Data for review =

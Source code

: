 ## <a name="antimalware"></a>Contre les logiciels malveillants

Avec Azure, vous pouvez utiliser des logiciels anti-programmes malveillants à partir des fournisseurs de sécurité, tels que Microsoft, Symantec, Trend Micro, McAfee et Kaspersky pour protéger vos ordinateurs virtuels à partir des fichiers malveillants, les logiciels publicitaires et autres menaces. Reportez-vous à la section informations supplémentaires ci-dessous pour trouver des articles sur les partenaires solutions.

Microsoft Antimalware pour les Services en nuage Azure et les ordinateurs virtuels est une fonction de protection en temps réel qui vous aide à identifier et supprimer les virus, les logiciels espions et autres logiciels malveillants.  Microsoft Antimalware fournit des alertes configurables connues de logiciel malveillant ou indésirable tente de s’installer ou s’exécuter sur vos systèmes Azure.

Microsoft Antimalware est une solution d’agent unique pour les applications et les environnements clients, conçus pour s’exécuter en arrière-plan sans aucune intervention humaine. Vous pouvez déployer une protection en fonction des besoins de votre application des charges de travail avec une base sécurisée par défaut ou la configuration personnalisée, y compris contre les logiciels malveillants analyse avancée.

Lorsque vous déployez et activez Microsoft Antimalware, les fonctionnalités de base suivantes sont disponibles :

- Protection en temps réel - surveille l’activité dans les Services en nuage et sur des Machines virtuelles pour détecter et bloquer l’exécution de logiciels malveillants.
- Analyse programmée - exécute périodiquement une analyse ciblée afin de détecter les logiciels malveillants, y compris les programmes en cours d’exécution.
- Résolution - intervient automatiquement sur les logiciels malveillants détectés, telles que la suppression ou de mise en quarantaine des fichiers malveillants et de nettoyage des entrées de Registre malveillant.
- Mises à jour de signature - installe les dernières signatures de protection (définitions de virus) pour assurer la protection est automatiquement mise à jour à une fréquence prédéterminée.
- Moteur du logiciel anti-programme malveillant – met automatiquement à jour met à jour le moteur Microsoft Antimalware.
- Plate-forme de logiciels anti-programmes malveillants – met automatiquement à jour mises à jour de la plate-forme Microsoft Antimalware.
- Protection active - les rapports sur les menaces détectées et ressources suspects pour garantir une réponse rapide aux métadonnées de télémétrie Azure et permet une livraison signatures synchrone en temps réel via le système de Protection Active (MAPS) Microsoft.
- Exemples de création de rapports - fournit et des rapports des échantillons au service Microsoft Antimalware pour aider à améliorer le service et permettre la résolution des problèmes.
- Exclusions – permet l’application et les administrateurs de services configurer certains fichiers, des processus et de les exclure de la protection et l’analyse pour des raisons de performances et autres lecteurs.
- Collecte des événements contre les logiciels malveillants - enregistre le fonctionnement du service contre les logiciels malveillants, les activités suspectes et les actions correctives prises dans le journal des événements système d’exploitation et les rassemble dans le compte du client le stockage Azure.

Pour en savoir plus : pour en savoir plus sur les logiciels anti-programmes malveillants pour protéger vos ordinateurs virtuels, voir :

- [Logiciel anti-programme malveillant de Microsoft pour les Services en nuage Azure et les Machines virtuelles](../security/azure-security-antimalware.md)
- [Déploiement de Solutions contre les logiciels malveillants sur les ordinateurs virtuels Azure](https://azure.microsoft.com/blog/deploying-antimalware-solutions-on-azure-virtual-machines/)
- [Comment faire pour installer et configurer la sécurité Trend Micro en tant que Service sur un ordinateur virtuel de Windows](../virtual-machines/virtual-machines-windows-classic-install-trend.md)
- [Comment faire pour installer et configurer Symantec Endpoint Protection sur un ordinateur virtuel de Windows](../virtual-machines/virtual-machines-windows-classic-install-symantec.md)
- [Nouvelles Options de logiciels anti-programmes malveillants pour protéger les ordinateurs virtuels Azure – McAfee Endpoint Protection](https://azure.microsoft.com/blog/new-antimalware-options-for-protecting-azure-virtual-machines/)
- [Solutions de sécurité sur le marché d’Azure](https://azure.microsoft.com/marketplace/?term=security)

What you should do = Could you set down, exactly as written, the lines above between the one holding "Lorsque vous déployez" and the one holding "- Protection active", inclusive, and nothing more?

Finished exercise =
Lorsque vous déployez et activez Microsoft Antimalware, les fonctionnalités de base suivantes sont disponibles :

- Protection en temps réel - surveille l’activité dans les Services en nuage et sur des Machines virtuelles pour détecter et bloquer l’exécution de logiciels malveillants.
- Analyse programmée - exécute périodiquement une analyse ciblée afin de détecter les logiciels malveillants, y compris les programmes en cours d’exécution.
- Résolution - intervient automatiquement sur les logiciels malveillants détectés, telles que la suppression ou de mise en quarantaine des fichiers malveillants et de nettoyage des entrées de Registre malveillant.
- Mises à jour de signature - installe les dernières signatures de protection (définitions de virus) pour assurer la protection est automatiquement mise à jour à une fréquence prédéterminée.
- Moteur du logiciel anti-programme malveillant – met automatiquement à jour met à jour le moteur Microsoft Antimalware.
- Plate-forme de logiciels anti-programmes malveillants – met automatiquement à jour mises à jour de la plate-forme Microsoft Antimalware.
- Protection active - les rapports sur les menaces détectées et ressources suspects pour garantir une réponse rapide aux métadonnées de télémétrie Azure et permet une livraison signatures synchrone en temps réel via le système de Protection Active (MAPS) Microsoft.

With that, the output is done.